(Excerpts from a dataset)
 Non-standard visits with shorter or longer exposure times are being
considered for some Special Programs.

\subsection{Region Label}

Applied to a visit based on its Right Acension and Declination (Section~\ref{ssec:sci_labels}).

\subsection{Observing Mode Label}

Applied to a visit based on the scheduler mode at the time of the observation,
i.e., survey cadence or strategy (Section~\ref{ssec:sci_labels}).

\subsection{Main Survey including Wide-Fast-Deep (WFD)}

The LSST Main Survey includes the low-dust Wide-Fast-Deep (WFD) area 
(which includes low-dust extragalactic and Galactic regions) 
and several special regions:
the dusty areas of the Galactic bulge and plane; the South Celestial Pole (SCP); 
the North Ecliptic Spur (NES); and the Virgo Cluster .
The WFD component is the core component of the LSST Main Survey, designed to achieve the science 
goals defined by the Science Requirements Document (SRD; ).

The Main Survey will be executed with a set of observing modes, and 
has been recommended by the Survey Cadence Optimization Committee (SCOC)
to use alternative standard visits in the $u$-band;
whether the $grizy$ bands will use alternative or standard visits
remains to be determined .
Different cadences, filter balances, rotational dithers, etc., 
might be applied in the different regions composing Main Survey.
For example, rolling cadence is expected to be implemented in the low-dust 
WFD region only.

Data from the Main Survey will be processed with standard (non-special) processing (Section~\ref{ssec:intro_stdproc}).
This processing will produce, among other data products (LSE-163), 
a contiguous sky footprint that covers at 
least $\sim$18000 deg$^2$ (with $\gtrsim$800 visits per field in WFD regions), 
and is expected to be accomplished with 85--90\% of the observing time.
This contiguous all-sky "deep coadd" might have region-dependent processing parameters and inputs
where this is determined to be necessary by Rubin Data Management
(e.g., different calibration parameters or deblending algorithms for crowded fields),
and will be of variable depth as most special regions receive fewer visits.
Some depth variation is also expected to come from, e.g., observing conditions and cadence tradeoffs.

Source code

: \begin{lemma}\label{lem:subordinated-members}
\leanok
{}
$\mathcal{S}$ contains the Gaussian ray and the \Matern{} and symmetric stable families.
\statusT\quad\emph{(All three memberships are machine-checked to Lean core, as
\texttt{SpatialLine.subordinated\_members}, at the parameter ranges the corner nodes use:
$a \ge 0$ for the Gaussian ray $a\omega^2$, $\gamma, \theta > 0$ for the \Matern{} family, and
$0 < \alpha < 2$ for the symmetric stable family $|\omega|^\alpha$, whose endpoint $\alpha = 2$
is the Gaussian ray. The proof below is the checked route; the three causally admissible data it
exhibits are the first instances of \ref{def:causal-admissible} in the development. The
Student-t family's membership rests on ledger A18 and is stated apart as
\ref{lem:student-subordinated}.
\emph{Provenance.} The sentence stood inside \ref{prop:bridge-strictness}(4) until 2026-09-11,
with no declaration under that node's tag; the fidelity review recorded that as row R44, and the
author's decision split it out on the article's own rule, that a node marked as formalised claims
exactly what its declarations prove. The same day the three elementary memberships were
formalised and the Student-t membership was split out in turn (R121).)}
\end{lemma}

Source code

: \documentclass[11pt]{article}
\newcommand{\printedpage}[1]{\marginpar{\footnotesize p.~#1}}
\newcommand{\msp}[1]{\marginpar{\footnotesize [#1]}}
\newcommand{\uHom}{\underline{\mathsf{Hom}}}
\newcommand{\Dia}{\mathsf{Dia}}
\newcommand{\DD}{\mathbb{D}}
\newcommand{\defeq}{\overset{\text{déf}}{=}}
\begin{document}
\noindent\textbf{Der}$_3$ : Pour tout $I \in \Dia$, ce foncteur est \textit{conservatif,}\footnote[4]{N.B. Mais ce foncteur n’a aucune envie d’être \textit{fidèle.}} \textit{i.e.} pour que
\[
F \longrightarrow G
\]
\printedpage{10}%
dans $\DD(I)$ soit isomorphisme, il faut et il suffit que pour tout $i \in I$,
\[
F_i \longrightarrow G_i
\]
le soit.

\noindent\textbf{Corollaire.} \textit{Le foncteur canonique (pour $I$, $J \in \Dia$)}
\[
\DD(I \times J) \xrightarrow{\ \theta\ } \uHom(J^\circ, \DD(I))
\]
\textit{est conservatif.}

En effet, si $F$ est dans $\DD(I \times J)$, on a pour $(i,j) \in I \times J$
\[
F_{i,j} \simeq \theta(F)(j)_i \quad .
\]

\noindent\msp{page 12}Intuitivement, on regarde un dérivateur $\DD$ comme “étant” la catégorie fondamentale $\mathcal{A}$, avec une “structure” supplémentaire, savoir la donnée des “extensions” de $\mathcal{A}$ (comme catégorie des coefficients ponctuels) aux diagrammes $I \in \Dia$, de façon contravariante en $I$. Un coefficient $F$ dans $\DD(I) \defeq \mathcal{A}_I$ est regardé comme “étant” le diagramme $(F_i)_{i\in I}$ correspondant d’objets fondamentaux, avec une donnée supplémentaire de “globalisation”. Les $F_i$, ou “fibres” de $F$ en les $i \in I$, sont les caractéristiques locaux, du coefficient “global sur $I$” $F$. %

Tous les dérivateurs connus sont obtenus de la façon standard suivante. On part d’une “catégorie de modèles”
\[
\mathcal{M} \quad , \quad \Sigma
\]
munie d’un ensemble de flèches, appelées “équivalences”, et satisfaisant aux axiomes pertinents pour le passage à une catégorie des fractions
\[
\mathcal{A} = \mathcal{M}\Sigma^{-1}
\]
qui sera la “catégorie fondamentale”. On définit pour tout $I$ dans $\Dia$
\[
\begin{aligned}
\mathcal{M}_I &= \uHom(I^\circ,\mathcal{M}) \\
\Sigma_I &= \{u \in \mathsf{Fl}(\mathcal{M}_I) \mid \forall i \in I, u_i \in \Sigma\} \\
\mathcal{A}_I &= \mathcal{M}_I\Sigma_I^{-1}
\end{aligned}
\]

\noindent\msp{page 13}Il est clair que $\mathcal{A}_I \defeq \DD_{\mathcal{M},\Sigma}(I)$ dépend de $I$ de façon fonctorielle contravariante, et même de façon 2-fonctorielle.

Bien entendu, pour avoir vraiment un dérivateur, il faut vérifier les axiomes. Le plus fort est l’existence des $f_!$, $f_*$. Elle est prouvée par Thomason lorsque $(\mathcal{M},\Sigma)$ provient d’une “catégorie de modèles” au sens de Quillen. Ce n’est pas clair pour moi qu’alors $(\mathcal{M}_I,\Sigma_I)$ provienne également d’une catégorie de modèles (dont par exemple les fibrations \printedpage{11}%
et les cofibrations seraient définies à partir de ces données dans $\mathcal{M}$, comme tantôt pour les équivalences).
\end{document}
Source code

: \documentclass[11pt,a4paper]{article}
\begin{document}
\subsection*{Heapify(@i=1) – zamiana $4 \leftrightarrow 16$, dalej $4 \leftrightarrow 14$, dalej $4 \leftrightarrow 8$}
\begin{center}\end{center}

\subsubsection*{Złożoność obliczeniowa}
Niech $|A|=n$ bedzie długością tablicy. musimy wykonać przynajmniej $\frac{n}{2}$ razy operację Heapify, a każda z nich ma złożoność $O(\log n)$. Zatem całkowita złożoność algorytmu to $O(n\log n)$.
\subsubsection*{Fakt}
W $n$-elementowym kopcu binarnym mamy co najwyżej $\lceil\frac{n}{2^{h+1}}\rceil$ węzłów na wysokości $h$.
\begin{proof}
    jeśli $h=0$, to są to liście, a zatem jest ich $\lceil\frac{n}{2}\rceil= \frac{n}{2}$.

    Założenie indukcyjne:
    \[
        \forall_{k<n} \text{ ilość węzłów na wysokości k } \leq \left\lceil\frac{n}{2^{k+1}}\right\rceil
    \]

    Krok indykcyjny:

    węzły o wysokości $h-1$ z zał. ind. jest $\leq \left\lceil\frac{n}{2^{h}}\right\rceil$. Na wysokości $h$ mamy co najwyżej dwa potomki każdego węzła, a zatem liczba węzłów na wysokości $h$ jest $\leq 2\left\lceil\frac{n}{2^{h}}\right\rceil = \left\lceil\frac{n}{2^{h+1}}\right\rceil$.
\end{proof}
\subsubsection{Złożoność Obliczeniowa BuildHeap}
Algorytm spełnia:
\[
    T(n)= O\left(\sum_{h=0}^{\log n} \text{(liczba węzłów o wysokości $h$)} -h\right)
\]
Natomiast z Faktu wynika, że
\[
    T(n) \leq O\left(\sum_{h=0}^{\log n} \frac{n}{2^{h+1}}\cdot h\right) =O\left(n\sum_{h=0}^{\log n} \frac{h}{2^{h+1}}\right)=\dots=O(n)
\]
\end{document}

What the task requires => The answer must consist of each line in the entries above that includes "depth".

Task solution =>
and will be of variable depth as most special regions receive fewer visits.
Some depth variation is also expected to come from, e.g., observing conditions and cadence tradeoffs.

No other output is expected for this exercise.